What would happen if you took a swim outside a deep-sea submarine wearing only a swimsuit? How long could you last if you stood on the surface of the sun? How far could you actually get in digging a hole to China? Paul Doherty, senior staff scientist at San Francisco’s famed Exploratorium Museum, and writer Cody Cassidy explore the real science behind these and other fantastical scenarios, offering insights into physics, astronomy, anatomy, and more along the way.

Is slipping on a banana peel really as hazardous to your health as the cartoons imply? Answer: Yes. Banana peels ooze a gel that turns out to be extremely slippery. Your foot and body weight provide the pressure. The gel provides the humor (and resulting head trauma).

Can you die by shaking someone’s hand? Answer: Yes.
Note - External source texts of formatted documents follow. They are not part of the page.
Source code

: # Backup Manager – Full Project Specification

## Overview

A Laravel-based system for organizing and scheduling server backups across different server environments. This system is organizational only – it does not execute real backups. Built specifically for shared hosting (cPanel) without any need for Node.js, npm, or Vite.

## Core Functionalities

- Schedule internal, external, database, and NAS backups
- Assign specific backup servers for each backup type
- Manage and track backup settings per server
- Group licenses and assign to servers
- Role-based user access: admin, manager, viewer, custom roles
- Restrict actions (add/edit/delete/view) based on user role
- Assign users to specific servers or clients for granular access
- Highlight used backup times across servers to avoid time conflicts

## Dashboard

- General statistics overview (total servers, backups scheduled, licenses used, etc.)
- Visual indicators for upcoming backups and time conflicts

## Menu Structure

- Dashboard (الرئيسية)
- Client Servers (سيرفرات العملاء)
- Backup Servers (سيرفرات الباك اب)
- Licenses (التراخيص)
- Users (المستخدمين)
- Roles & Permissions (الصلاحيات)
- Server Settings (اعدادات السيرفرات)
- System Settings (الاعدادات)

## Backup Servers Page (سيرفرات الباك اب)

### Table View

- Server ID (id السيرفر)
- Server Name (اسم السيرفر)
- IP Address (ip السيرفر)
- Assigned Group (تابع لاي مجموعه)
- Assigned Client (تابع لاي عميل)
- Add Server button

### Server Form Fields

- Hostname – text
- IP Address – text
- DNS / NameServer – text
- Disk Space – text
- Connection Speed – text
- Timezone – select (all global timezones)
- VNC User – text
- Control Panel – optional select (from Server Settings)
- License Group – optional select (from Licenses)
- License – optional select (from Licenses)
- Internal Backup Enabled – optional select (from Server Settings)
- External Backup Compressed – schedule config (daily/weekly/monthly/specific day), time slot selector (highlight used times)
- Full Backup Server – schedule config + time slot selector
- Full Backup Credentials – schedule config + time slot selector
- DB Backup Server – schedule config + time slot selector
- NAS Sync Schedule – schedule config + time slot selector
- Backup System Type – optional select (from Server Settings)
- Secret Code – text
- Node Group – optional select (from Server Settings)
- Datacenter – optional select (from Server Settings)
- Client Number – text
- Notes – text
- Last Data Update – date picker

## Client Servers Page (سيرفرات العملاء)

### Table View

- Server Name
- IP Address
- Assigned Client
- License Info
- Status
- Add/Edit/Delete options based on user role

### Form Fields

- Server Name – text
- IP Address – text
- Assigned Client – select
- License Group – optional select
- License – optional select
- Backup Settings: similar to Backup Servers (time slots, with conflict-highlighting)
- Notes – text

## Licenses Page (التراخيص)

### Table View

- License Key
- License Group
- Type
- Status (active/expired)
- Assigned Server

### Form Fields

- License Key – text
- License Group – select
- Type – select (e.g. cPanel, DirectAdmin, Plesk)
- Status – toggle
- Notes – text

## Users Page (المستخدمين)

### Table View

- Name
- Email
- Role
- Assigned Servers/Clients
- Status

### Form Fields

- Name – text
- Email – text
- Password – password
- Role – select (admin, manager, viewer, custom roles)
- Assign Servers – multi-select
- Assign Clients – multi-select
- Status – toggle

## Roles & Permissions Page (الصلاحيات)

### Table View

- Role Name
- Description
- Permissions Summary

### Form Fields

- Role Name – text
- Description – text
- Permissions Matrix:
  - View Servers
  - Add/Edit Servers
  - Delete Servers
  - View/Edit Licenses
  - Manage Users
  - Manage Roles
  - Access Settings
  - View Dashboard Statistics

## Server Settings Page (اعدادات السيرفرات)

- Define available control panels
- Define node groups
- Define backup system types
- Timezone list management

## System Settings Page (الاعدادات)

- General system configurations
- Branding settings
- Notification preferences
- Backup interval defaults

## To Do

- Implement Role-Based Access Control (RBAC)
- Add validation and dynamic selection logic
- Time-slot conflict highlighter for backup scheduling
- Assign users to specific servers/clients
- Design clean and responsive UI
That’s because, due to atomic repulsion, you’ve never actually touched another person’s hand. If you could, the results would be as disastrous as a medium-sized hydrogen bomb.

If you were Cookie Monster, just how many cookies could you actually eat in one sitting? Answer: Most stomachs can hold up to sixty cookies, or around four liters. If you eat or drink more than that, you’re approaching the point at which the cookies would break through the lesser curvature of your stomach, and then you’d better call an ambulance to Sesame Street.
Cody Cassidy has worked as the sports editor for Zimbio.com, a sports reporter for Stanford Athletics, and a writer for Coach magazine. He has no firsthand experience with any of the scenarios described in this book.Paul Doherty worked as the senior staff scientist at San Francisco’s famed Exploratorium Museum. He is the co-writer nume...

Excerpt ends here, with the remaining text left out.